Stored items
+++
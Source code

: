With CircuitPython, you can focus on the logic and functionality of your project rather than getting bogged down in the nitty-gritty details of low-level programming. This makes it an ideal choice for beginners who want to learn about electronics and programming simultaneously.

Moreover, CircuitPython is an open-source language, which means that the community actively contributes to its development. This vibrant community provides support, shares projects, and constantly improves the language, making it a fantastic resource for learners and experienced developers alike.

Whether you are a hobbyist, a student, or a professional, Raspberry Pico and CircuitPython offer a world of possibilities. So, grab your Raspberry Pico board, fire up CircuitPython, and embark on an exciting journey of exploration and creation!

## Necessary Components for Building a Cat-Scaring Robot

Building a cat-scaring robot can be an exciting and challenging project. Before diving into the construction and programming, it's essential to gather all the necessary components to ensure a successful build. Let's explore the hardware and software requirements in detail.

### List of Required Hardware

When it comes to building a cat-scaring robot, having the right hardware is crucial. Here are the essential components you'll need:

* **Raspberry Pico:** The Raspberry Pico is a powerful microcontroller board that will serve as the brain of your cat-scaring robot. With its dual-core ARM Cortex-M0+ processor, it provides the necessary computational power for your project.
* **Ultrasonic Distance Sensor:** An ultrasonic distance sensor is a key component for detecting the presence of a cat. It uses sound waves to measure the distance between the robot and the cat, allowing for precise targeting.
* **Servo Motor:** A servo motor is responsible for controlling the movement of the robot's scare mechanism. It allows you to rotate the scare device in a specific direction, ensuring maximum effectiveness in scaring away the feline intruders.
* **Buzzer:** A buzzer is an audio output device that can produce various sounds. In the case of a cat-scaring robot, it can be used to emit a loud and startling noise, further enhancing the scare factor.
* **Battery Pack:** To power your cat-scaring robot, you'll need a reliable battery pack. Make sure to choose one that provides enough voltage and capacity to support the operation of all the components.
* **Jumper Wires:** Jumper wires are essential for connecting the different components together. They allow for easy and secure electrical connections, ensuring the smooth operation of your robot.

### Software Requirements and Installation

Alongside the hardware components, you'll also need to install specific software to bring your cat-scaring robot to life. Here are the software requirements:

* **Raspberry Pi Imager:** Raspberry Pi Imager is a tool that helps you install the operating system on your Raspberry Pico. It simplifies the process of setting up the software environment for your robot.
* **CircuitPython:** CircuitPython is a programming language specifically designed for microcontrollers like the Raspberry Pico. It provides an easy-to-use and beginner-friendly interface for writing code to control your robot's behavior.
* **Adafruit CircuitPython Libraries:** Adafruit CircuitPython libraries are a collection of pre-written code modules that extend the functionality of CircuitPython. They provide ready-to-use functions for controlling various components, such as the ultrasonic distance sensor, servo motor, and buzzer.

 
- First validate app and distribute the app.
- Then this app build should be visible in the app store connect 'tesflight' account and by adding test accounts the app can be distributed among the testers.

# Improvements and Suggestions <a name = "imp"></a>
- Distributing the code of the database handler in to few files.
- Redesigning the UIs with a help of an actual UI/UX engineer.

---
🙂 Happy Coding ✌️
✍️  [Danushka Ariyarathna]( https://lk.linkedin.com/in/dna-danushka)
+++
## Work to be completed
If a line in the entries holds the string "scare", copy it.

## The completed task
* **Servo Motor:** A servo motor is responsible for controlling the movement of the robot's scare mechanism. It allows you to rotate the scare device in a specific direction, ensuring maximum effectiveness in scaring away the feline intruders.
* **Buzzer:** A buzzer is an audio output device that can produce various sounds. In the case of a cat-scaring robot, it can be used to emit a loud and startling noise, further enhancing the scare factor.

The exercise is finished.